In the Second World War he was imprisoned in a concentration camp in Poland. After the war he worked at the Medical Academy in Krakow and from 1956 to 1959 he served as rector of a college in Krakow.
In 1961 he moved to Scotland and in particular to the University of Edinburgh, where he received a further doctorate (DSc), presenting the thesis "Teratogenic activity of selected drugs. Morphogenesis of the notochord and of the fore-limbs investigated at the light and electron microscope level : structure and development of certain subcellular organelles and cytoplasmic symbionts in Paramecium aurelia".[1] He specialised in genetic abnormalities and began lecturing in teratology in 1963. He later was appointed Senior Lecturer in Animal Genetics and helped to establish the Institute of Animal Genetics.[2] In the University of Edinburgh he worked alongside Charlotte Auerbach and Francis Albert Eley Crew at the Ashworth Buildings.[3] Together they paved the way for animal cloning and the Dolly the Sheep project.[4]
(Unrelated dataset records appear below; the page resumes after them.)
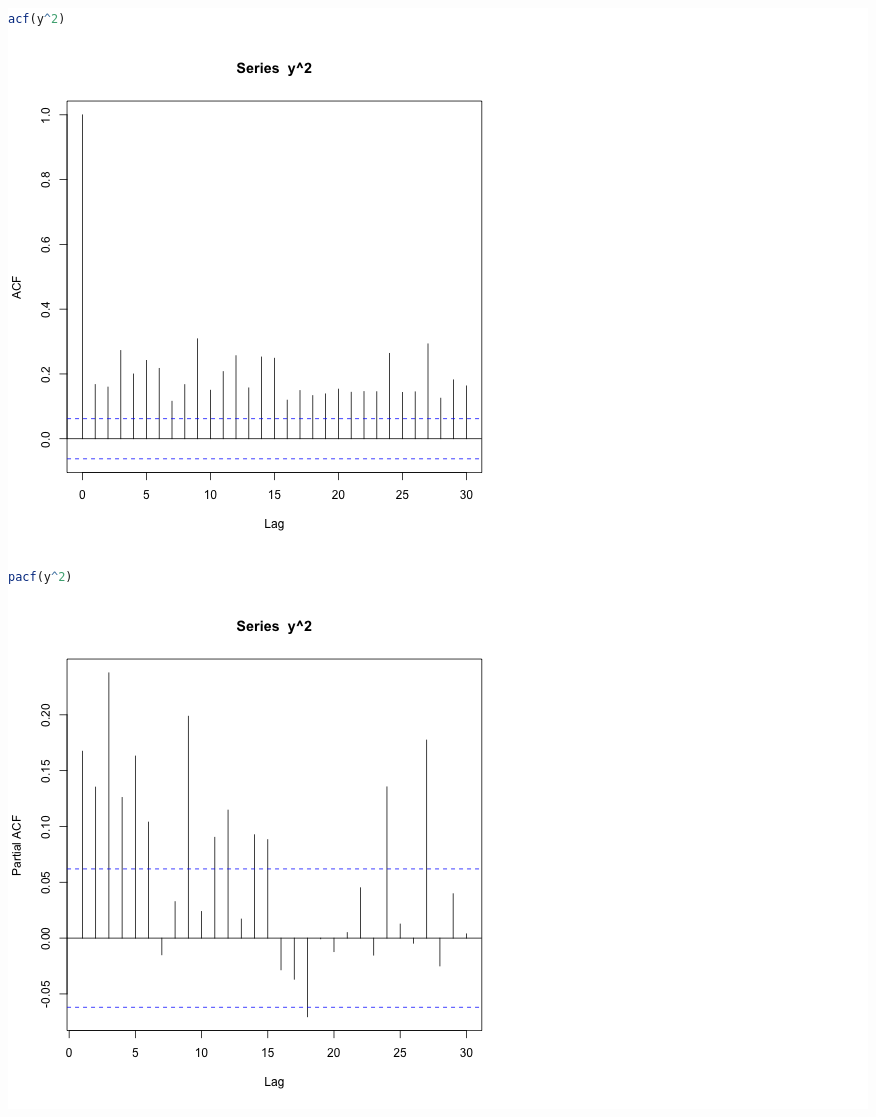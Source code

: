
 ```r
acf(y^2)
```

![plot of chunk unnamed-chunk-4](figure/unnamed-chunk-4-4.png)

```r
pacf(y^2)
```

![plot of chunk unnamed-chunk-4](figure/unnamed-chunk-4-5.png)
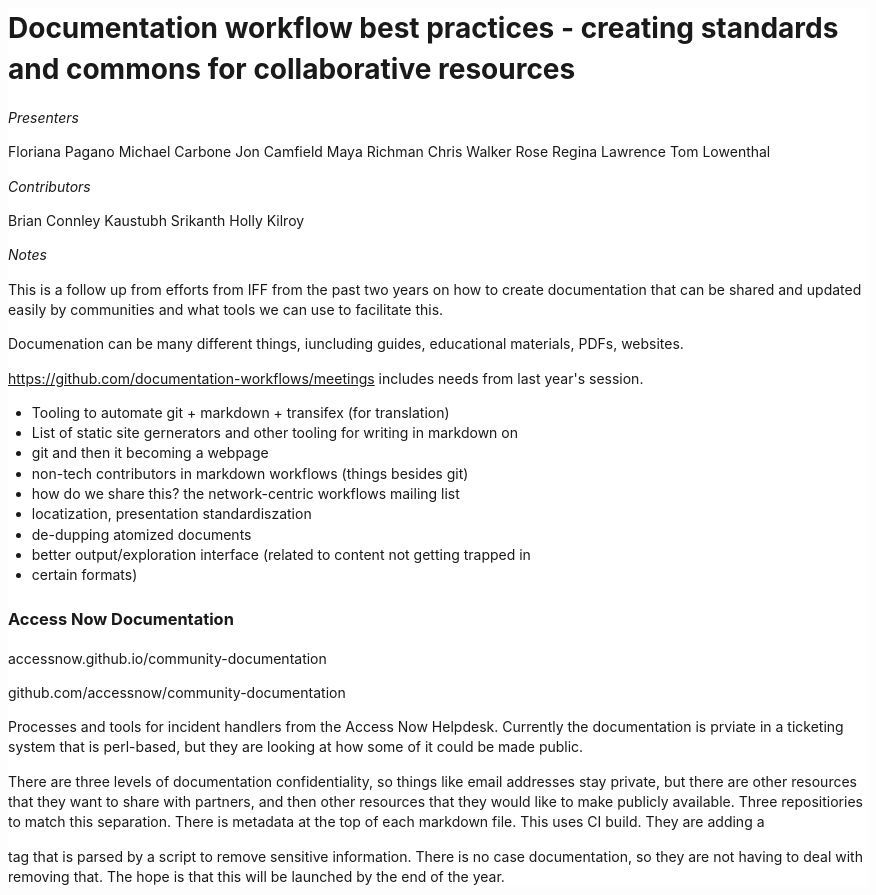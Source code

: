 # Documentation workflow best practices - creating standards and commons for collaborative resources

*Presenters*

Floriana Pagano
Michael Carbone 
Jon Camfield 
Maya Richman 
Chris Walker 
Rose Regina Lawrence 
Tom Lowenthal


*Contributors*

Brian Connley 
Kaustubh Srikanth
Holly Kilroy

*Notes*

This is a follow up from efforts from IFF from the past two years on how to
create documentation that can be shared and updated easily by communities and
what tools we can use to facilitate this. 

Documenation can be many different things, iuncluding guides, educational
materials, PDFs, websites. 

https://github.com/documentation-workflows/meetings  includes needs from last
year's session. 

* Tooling to automate git + markdown + transifex (for translation) 
* List of static site gernerators and other tooling for writing in markdown on
* git and then it becoming a webpage 
* non-tech contributors in markdown workflows (things besides git) 
* how do we share this? the network-centric workflows mailing list 
* locatization, presentation standardiszation 
* de-dupping atomized documents 
* better output/exploration interface (related to content not getting trapped in
* certain formats)  

### Access Now Documentation 

accessnow.github.io/community-documentation 

github.com/accessnow/community-documentation 

Processes and tools for incident handlers from the Access Now Helpdesk.
Currently the documentation is prviate in a ticketing system that is perl-based,
but they are looking at how some of it could be made public. 

There are three levels of documentation confidentiality, so things like email
addresses stay private, but there are other resources that they want to share
with partners, and then other resources that they would like to make publicly
available. Three repositiories to match this separation. There is metadata at
the top of each markdown file. This uses CI build. They are adding a <div> tag
that is parsed by a script to remove sensitive information. There is no case
documentation, so they are not having to deal with removing that. 
The hope is that this will be launched by the end of the year. 
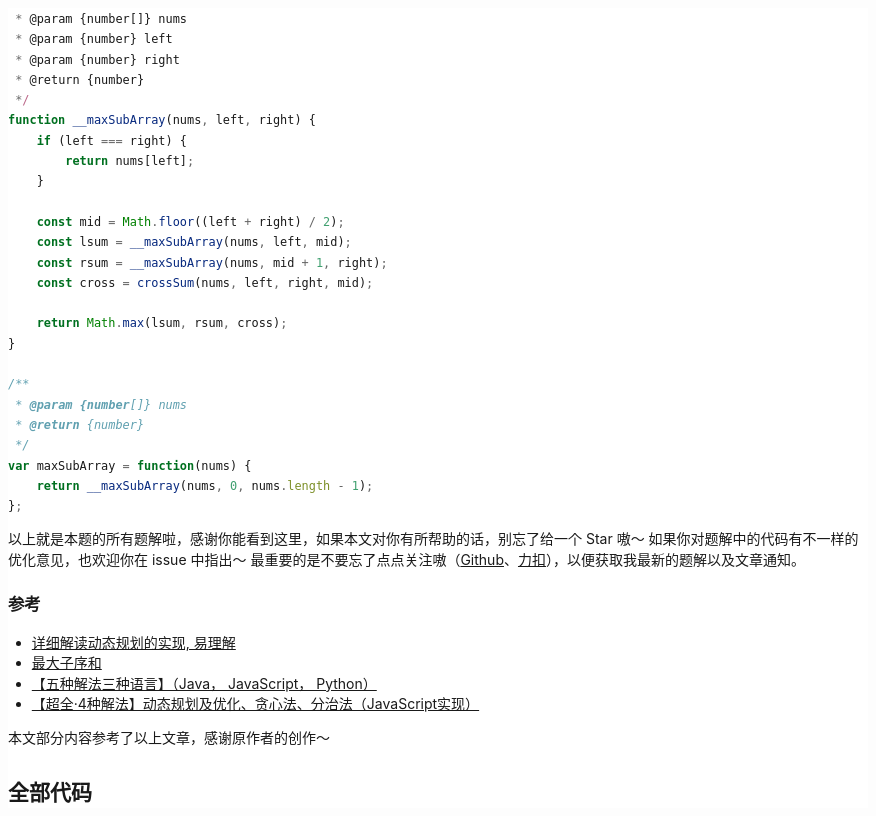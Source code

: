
 ```javascript
 * @param {number[]} nums
 * @param {number} left
 * @param {number} right
 * @return {number}
 */
function __maxSubArray(nums, left, right) {
    if (left === right) {
        return nums[left];
    }

    const mid = Math.floor((left + right) / 2);
    const lsum = __maxSubArray(nums, left, mid);
    const rsum = __maxSubArray(nums, mid + 1, right);
    const cross = crossSum(nums, left, right, mid);

    return Math.max(lsum, rsum, cross);
}

/**
 * @param {number[]} nums
 * @return {number}
 */
var maxSubArray = function(nums) {
    return __maxSubArray(nums, 0, nums.length - 1);
};
```

以上就是本题的所有题解啦，感谢你能看到这里，如果本文对你有所帮助的话，别忘了给一个 Star 嗷～
如果你对题解中的代码有不一样的优化意见，也欢迎你在 issue 中指出～
最重要的是不要忘了点点关注嗷（[Github](https://github.com/KimYangOfCat)、[力扣](https://leetcode-cn.com/u/kimyang/)），以便获取我最新的题解以及文章通知。

### 参考

+ [详细解读动态规划的实现, 易理解](https://leetcode-cn.com/problems/maximum-subarray/solution/xiang-xi-jie-du-dong-tai-gui-hua-de-shi-xian-yi-li/)
+ [最大子序和](https://leetcode-cn.com/problems/maximum-subarray/solution/zui-da-zi-xu-he-by-leetcode-solution/)
+ [【五种解法三种语言】（Java， JavaScript， Python）](https://leetcode-cn.com/problems/maximum-subarray/solution/wu-chong-jie-fa-san-chong-yu-yan-java-javascript-2/)
+ [【超全·4种解法】动态规划及优化、贪心法、分治法（JavaScript实现）](https://leetcode-cn.com/problems/maximum-subarray/solution/chao-quan-4chong-jie-fa-dong-tai-gui-hua-ji-you-hu/)

本文部分内容参考了以上文章，感谢原作者的创作～

## 全部代码

<RecoDemo :collapse="true">
  <template slot="code-js">
    <<< @/blog/algorithm/src/js/53.最大子序和.js
  </template>
</RecoDemo>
He was elected a Fellow of the Royal Society of Edinburgh in 1970. His proposers were Geoffrey Beale, Conrad Hal Waddington, Alan Robertson and Alan William Greenwood.[5]
He retired in 1991 and died on 13 January 2000. He is buried in the section of the first north extension to Dean Cemetery in the west of Edinburgh. The grave lies under a tree close to the main entrance.[6]
Genetics and Epigenetics, co-written with Geoffrey Beale
His daughter, Maria K Jurand, followed in her father's footsteps, studying genetics at the University of Edinburgh and also gaining a doctorate.